Assignment :: Using the entries that follow, count the lines containing the word "more" and give that number by itself.

Start of Provided material

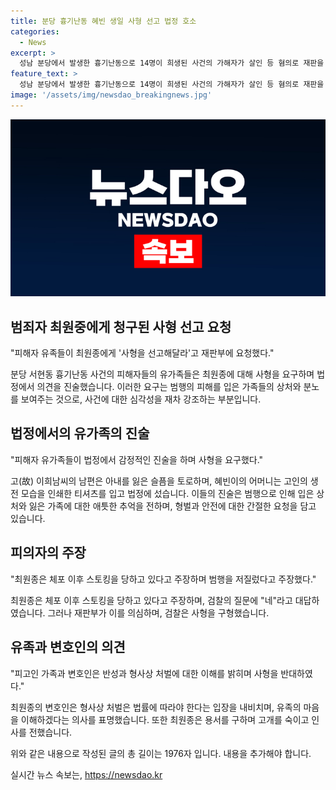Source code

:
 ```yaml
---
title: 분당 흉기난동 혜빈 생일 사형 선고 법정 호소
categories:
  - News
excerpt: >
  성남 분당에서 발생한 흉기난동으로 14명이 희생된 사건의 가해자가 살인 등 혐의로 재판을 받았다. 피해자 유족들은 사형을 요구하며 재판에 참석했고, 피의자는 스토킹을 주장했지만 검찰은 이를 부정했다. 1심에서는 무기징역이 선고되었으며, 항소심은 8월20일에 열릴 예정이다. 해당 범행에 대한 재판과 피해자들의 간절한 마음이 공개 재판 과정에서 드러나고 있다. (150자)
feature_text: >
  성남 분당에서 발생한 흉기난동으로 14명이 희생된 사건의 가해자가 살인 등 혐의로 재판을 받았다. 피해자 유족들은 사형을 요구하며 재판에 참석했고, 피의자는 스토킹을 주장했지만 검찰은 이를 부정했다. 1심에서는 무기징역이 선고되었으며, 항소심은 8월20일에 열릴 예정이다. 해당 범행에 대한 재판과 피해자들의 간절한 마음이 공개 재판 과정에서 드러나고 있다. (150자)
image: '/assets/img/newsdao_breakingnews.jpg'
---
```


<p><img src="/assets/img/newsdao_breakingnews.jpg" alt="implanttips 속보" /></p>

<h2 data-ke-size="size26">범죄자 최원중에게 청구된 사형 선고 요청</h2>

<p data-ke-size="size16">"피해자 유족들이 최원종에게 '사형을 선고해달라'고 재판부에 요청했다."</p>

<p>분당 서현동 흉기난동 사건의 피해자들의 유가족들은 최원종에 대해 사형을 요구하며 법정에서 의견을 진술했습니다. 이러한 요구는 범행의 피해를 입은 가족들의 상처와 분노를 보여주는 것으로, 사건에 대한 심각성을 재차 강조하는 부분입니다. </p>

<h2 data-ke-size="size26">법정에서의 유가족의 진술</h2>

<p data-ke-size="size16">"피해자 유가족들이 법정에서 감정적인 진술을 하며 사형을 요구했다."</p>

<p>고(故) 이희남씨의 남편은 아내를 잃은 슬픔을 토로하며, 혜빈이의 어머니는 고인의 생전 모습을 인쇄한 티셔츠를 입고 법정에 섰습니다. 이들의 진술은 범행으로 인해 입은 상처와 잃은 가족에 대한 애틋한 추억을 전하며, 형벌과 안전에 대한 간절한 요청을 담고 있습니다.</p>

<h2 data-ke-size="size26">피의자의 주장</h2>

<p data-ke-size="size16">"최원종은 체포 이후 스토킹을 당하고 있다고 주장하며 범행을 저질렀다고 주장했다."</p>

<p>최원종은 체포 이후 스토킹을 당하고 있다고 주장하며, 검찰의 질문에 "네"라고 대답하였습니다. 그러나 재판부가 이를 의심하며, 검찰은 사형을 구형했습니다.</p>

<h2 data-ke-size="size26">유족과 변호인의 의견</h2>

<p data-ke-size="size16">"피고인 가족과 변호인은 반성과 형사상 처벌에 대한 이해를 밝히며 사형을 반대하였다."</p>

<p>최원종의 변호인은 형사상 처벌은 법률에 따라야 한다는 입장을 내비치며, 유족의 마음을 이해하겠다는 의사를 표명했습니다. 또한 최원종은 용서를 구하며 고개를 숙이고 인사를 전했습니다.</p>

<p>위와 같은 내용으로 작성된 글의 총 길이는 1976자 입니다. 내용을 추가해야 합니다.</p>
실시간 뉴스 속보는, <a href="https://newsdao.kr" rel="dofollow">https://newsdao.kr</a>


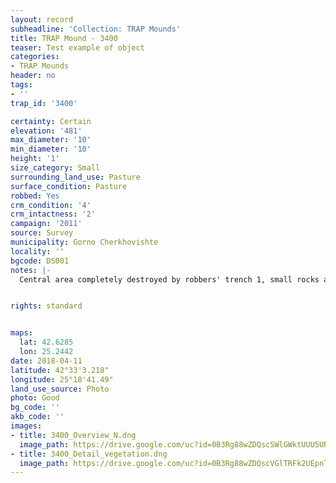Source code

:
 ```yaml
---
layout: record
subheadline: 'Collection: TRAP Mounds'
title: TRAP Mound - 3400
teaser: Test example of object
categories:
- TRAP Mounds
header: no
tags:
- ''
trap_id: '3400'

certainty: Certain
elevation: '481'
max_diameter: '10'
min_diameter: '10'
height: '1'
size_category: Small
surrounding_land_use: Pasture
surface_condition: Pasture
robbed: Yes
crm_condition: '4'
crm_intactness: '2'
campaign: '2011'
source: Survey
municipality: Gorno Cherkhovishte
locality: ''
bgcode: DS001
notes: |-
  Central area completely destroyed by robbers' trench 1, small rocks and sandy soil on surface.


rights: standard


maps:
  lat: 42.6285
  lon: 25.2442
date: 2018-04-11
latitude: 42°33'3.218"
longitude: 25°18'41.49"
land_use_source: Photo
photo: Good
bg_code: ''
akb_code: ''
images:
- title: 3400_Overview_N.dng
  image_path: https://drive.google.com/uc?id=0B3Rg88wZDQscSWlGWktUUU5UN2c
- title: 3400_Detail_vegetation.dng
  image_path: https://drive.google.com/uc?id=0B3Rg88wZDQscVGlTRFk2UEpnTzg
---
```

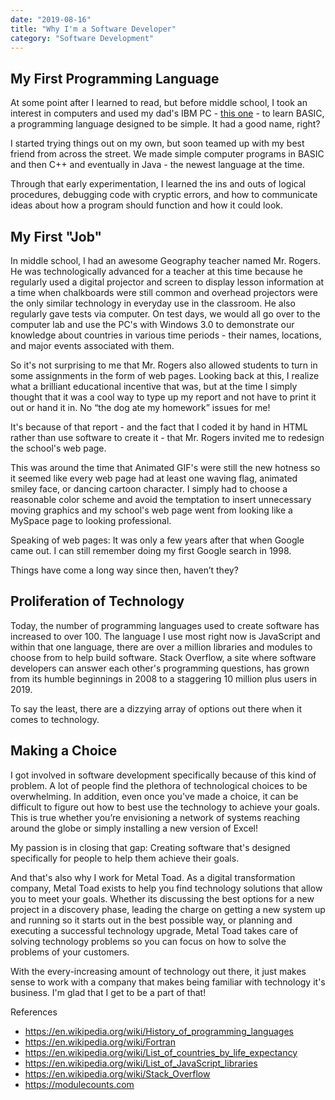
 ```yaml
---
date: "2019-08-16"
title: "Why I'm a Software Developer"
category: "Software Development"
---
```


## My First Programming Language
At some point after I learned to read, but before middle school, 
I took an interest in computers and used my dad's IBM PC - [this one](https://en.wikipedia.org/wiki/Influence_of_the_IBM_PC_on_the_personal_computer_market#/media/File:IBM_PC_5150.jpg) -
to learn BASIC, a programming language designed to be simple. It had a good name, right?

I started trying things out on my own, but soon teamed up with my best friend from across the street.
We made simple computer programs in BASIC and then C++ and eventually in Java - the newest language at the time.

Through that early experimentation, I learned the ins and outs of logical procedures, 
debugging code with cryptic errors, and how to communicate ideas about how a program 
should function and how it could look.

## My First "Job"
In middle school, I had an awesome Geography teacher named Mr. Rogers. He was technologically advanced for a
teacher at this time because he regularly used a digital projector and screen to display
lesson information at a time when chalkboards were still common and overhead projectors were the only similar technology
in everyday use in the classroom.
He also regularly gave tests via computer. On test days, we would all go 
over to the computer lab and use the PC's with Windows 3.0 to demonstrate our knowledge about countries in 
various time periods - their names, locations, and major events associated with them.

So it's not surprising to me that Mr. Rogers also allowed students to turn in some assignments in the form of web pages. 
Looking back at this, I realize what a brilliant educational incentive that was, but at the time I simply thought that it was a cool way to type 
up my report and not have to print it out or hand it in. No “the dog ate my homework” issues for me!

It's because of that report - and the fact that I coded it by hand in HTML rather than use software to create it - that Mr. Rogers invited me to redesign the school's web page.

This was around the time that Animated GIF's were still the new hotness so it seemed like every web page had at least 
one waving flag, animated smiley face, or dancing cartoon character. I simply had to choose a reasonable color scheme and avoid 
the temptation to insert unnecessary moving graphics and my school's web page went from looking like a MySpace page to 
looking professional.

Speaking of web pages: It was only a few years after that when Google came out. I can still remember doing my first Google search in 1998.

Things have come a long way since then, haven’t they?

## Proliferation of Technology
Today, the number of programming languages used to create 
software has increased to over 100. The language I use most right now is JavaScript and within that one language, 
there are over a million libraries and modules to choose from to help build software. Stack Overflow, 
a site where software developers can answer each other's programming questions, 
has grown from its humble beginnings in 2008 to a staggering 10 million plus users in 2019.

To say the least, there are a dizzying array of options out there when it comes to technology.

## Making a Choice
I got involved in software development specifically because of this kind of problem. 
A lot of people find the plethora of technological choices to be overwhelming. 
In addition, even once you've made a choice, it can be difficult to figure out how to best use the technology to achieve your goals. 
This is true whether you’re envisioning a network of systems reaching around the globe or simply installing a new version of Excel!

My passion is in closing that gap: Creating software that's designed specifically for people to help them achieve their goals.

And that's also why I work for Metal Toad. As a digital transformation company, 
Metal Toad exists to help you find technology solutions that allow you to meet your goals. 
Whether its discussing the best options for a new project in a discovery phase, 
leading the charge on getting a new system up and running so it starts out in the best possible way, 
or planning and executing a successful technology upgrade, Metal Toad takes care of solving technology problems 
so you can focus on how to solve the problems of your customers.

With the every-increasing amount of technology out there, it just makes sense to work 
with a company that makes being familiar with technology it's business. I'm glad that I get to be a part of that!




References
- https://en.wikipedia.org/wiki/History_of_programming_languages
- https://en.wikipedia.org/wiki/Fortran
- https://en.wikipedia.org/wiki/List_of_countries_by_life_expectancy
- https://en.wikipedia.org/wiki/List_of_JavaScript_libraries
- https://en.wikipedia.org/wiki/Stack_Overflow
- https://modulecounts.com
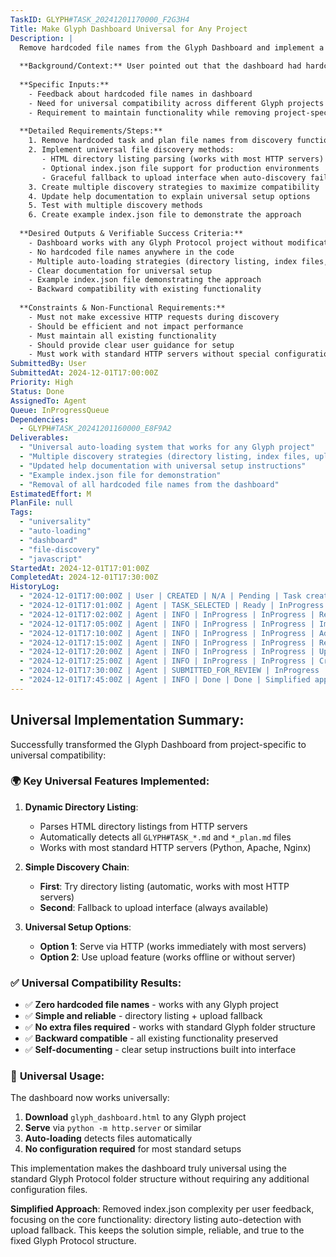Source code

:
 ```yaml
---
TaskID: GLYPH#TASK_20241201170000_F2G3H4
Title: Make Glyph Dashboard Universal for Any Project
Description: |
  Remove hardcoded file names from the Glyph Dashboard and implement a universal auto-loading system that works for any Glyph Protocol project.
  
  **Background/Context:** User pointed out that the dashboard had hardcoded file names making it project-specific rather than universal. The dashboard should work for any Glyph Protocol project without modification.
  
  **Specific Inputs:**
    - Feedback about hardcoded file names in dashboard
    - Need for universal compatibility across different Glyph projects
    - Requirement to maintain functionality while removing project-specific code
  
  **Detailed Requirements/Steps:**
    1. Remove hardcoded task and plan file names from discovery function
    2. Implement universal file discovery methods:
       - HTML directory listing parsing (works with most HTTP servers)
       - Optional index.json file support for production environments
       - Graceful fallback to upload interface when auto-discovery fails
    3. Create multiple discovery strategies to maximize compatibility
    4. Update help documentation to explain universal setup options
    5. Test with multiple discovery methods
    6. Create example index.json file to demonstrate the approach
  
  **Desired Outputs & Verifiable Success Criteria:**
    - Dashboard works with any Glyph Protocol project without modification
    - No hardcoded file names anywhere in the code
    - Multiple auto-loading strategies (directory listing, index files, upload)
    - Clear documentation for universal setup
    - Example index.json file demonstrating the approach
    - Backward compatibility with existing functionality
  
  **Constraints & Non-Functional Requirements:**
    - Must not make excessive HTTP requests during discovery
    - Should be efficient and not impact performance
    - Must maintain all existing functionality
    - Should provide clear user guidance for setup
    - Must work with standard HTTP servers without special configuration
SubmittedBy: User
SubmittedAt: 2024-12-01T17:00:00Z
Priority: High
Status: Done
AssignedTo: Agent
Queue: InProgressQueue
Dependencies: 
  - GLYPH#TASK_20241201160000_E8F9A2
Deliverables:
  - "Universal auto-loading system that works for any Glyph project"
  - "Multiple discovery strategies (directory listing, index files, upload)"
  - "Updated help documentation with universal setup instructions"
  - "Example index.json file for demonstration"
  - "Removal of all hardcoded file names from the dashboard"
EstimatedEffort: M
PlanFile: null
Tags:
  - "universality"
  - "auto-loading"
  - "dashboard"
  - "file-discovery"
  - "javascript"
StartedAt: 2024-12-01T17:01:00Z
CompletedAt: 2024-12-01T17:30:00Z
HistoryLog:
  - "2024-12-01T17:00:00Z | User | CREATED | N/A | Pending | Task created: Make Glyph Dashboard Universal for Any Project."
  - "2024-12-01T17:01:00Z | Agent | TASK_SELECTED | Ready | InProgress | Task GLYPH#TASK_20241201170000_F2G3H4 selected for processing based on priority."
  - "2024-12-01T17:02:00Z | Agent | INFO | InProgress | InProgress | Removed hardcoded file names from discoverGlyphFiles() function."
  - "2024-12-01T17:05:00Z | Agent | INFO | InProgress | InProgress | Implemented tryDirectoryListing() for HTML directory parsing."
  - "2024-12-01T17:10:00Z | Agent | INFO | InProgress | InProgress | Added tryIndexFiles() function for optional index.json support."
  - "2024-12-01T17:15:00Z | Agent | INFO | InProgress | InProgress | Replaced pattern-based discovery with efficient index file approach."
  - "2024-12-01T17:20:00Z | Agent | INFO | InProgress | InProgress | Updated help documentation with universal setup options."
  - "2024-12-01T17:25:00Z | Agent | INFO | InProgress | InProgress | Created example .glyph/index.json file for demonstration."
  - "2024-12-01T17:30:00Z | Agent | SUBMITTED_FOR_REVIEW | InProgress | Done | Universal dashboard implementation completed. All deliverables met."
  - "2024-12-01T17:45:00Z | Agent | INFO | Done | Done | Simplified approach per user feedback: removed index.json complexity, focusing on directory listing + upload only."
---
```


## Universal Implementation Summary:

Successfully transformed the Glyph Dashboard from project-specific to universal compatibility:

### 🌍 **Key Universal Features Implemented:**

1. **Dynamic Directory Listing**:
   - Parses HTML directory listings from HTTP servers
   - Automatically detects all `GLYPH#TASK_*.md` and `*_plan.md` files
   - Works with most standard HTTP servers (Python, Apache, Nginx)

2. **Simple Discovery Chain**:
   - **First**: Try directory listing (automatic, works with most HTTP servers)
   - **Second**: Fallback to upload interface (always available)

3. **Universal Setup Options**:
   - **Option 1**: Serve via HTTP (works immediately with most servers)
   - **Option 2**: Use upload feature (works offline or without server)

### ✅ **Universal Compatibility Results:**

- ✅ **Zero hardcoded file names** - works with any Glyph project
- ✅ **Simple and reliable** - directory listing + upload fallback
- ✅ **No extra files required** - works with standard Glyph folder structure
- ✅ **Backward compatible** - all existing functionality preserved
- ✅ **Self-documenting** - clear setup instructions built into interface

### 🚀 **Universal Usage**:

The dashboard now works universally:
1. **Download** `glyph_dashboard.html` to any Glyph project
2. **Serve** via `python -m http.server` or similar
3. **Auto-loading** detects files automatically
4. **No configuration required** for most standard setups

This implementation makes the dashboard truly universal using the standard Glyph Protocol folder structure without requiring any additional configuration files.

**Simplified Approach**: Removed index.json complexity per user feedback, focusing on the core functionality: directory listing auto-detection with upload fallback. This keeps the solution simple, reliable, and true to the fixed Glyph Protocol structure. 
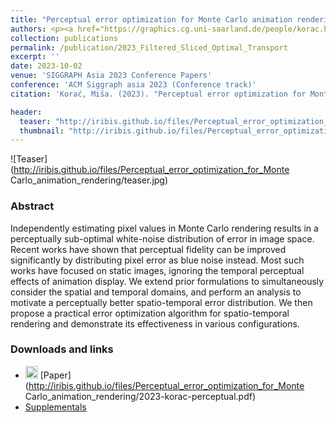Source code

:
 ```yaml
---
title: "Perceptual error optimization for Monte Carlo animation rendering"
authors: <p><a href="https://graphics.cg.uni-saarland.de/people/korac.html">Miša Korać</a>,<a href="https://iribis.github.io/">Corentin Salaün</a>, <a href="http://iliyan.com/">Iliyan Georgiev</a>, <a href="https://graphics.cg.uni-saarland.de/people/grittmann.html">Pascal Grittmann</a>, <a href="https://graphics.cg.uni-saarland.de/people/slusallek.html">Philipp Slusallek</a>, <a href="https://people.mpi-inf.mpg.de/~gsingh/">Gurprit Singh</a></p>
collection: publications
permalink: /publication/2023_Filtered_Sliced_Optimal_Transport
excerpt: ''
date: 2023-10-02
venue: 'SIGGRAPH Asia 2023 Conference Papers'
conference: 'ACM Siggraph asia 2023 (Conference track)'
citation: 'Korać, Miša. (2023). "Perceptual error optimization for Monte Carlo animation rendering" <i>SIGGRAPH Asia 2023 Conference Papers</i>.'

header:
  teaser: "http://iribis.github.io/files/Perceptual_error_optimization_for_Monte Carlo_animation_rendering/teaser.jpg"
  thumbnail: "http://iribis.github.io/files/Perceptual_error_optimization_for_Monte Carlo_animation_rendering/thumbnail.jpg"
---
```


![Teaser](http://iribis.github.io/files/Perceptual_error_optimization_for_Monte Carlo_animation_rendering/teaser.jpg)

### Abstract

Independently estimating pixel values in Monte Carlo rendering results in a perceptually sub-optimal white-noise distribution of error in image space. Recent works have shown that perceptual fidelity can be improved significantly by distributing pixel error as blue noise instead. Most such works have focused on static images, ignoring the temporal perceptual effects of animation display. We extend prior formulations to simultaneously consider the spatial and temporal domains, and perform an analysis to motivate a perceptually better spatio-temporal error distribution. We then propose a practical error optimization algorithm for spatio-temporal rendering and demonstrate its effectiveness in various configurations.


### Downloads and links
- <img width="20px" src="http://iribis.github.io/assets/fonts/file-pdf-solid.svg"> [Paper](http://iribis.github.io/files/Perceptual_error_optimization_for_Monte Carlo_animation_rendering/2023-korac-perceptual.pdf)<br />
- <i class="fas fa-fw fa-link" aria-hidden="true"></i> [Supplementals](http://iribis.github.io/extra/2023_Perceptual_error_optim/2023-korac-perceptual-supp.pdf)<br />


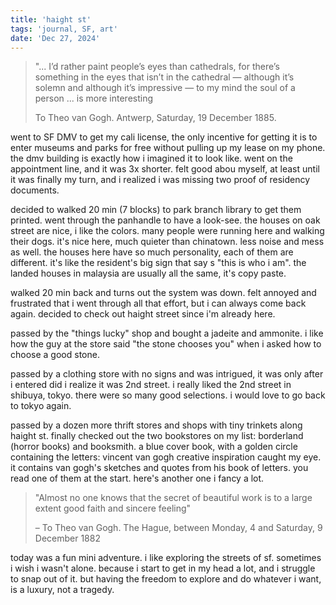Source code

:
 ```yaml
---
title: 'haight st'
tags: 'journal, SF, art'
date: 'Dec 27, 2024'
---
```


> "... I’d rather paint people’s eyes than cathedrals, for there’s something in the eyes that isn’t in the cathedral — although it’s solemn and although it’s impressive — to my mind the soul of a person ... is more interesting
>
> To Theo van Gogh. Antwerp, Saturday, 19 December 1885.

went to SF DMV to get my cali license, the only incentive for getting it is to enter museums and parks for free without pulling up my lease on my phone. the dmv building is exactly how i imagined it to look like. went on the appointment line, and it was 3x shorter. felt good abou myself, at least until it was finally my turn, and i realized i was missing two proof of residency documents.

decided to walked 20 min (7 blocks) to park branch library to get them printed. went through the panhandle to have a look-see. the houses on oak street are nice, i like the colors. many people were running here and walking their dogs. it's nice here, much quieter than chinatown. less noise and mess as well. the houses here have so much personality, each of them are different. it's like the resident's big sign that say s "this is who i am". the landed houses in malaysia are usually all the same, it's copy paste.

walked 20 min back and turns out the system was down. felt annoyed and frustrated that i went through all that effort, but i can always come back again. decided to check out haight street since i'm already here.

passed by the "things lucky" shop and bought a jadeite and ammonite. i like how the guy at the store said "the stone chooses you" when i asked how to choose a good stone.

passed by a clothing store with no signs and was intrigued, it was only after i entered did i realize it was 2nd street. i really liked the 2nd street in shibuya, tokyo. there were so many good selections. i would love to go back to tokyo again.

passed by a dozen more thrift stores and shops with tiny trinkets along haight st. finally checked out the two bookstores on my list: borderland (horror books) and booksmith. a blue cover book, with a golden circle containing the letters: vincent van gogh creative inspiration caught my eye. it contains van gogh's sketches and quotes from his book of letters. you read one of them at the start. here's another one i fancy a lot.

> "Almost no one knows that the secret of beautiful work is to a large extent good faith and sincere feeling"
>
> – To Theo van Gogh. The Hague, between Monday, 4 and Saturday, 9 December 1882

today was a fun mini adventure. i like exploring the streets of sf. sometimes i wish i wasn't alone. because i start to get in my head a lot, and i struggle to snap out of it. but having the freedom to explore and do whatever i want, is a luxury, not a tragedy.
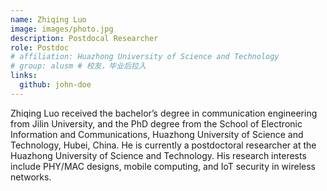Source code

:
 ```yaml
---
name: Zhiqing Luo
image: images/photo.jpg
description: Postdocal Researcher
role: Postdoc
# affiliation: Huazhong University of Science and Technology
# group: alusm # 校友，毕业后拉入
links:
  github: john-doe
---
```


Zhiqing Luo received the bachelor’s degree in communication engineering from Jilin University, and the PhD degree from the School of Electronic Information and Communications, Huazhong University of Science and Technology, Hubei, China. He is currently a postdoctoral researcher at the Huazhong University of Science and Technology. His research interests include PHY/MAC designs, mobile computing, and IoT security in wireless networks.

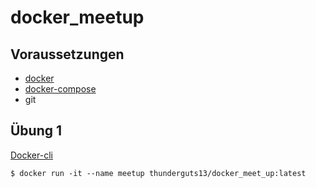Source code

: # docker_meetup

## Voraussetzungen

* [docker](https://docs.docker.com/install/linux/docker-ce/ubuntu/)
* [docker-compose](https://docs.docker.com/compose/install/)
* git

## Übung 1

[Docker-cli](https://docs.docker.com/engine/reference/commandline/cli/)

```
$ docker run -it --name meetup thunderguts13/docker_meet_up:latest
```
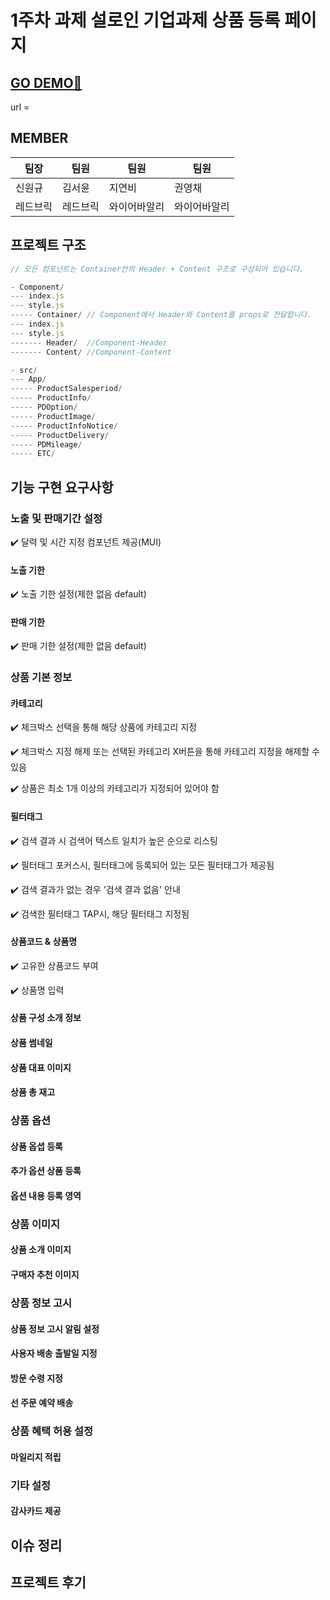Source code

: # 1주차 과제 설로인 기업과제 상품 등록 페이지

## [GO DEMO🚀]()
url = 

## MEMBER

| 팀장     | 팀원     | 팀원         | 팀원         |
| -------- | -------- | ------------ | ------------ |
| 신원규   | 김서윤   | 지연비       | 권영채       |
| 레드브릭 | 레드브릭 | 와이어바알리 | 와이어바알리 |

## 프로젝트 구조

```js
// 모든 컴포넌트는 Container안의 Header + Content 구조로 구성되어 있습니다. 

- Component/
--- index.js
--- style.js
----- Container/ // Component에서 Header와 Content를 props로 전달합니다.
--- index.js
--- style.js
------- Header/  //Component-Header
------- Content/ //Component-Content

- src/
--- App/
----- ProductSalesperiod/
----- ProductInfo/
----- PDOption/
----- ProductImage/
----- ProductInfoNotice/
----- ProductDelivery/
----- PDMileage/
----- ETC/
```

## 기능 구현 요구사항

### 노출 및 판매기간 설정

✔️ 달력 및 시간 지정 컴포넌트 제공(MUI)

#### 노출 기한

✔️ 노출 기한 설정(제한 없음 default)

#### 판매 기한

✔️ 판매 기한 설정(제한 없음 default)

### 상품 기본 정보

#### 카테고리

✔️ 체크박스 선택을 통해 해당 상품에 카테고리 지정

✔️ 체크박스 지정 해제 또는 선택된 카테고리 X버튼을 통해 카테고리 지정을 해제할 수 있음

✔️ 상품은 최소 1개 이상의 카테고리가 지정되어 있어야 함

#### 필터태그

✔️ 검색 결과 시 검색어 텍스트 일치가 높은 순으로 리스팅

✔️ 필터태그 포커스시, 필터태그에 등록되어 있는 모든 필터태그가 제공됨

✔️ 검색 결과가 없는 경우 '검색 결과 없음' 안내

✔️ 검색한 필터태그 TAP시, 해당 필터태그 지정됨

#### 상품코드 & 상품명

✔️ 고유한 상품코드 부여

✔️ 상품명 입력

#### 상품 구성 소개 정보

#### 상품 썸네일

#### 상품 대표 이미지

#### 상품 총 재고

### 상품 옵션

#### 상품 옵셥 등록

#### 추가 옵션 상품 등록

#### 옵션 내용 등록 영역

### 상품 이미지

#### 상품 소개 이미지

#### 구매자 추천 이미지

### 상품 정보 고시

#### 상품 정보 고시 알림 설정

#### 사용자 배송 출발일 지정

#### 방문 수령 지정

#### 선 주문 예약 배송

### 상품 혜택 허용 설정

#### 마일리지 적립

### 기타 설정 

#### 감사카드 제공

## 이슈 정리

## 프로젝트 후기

End of Provided material

Answer to the problem :: 2